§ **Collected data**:
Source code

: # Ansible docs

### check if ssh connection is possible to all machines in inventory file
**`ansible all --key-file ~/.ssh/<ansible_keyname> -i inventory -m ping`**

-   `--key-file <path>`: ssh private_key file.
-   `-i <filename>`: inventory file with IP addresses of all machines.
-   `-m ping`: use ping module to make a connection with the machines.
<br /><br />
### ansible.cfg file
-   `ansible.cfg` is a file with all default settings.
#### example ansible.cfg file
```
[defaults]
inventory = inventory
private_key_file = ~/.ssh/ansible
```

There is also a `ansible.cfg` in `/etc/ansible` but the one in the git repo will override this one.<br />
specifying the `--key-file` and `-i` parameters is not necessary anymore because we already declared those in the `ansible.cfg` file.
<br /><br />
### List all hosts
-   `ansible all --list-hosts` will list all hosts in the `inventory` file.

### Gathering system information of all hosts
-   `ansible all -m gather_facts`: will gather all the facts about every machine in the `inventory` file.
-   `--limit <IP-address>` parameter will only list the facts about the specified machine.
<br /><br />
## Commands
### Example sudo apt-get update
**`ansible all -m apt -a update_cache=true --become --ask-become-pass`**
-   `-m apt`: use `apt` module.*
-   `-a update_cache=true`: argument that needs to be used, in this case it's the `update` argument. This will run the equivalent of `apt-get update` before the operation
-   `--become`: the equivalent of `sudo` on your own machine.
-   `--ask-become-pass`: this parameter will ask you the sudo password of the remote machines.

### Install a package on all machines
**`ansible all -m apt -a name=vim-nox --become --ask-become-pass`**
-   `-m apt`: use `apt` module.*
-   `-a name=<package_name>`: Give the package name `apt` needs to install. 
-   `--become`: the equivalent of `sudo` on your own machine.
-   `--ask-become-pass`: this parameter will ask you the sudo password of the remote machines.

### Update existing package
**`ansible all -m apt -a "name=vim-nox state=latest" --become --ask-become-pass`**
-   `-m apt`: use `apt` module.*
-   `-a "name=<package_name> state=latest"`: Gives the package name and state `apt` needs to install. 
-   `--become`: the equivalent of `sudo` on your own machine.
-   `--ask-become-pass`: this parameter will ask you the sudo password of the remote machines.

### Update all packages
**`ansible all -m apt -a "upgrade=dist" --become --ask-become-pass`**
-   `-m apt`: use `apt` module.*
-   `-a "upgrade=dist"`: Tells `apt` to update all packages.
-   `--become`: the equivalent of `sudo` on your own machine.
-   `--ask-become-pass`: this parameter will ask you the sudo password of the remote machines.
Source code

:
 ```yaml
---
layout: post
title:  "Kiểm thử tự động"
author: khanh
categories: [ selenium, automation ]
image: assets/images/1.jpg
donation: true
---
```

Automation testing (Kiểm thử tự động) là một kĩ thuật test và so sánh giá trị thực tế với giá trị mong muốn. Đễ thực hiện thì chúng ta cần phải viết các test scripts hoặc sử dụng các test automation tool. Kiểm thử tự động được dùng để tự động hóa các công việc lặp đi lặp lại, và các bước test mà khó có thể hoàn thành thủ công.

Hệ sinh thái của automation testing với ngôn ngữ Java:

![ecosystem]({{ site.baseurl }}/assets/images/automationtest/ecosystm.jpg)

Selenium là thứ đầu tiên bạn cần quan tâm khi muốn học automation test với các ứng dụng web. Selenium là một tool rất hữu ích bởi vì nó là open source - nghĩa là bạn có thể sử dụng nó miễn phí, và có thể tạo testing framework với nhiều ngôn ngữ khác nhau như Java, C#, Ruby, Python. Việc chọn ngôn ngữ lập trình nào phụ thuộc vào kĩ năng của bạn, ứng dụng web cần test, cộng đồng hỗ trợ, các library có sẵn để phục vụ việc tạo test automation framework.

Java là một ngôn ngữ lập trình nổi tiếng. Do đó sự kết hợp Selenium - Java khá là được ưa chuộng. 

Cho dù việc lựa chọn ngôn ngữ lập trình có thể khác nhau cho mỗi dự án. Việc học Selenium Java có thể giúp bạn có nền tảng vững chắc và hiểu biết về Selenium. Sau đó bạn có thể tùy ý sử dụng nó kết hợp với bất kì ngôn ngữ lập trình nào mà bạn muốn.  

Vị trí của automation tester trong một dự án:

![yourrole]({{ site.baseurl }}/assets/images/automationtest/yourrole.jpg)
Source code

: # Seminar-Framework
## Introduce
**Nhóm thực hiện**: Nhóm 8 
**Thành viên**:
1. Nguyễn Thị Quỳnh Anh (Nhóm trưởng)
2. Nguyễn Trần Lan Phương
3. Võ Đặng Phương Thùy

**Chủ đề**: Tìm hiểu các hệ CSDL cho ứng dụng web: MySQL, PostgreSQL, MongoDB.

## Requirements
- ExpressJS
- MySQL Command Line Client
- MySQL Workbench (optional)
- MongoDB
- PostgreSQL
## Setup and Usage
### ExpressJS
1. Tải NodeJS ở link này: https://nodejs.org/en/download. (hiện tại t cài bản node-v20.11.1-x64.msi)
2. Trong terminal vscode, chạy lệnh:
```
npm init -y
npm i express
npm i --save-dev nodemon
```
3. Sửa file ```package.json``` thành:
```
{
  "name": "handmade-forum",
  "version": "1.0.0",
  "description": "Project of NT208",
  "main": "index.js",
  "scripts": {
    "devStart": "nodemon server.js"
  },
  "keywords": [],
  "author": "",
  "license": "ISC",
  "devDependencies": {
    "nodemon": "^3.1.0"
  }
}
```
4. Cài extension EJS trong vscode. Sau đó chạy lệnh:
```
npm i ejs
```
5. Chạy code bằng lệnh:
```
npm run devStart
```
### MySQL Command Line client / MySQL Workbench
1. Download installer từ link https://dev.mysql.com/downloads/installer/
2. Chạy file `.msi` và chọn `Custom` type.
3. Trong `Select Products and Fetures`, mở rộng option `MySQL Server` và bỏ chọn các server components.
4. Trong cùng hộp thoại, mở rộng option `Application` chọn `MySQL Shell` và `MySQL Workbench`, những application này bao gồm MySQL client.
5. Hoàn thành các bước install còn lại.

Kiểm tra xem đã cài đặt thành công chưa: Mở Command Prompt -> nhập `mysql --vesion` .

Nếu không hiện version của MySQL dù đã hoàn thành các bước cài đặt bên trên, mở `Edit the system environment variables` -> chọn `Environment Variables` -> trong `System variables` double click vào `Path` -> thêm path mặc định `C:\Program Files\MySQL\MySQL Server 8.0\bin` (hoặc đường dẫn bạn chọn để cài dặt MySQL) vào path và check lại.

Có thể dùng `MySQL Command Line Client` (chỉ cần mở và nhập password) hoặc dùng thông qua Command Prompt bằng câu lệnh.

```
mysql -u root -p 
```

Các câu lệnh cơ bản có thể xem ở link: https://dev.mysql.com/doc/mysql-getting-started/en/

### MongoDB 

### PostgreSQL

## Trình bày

§ **WORK REQUEST**:
Return, unchanged, the run of lines above that opens with the line containing "update all packages." and closes with the line containing "Automation testing (Kiểm". Include both.

§ **REPLY TO THE EXERCISE**:
-   `-a "upgrade=dist"`: Tells `apt` to update all packages.
-   `--become`: the equivalent of `sudo` on your own machine.
-   `--ask-become-pass`: this parameter will ask you the sudo password of the remote machines.
Source code

:
 ```yaml
---
layout: post
title:  "Kiểm thử tự động"
author: khanh
categories: [ selenium, automation ]
image: assets/images/1.jpg
donation: true
---
```

Automation testing (Kiểm thử tự động) là một kĩ thuật test và so sánh giá trị thực tế với giá trị mong muốn. Đễ thực hiện thì chúng ta cần phải viết các test scripts hoặc sử dụng các test automation tool. Kiểm thử tự động được dùng để tự động hóa các công việc lặp đi lặp lại, và các bước test mà khó có thể hoàn thành thủ công.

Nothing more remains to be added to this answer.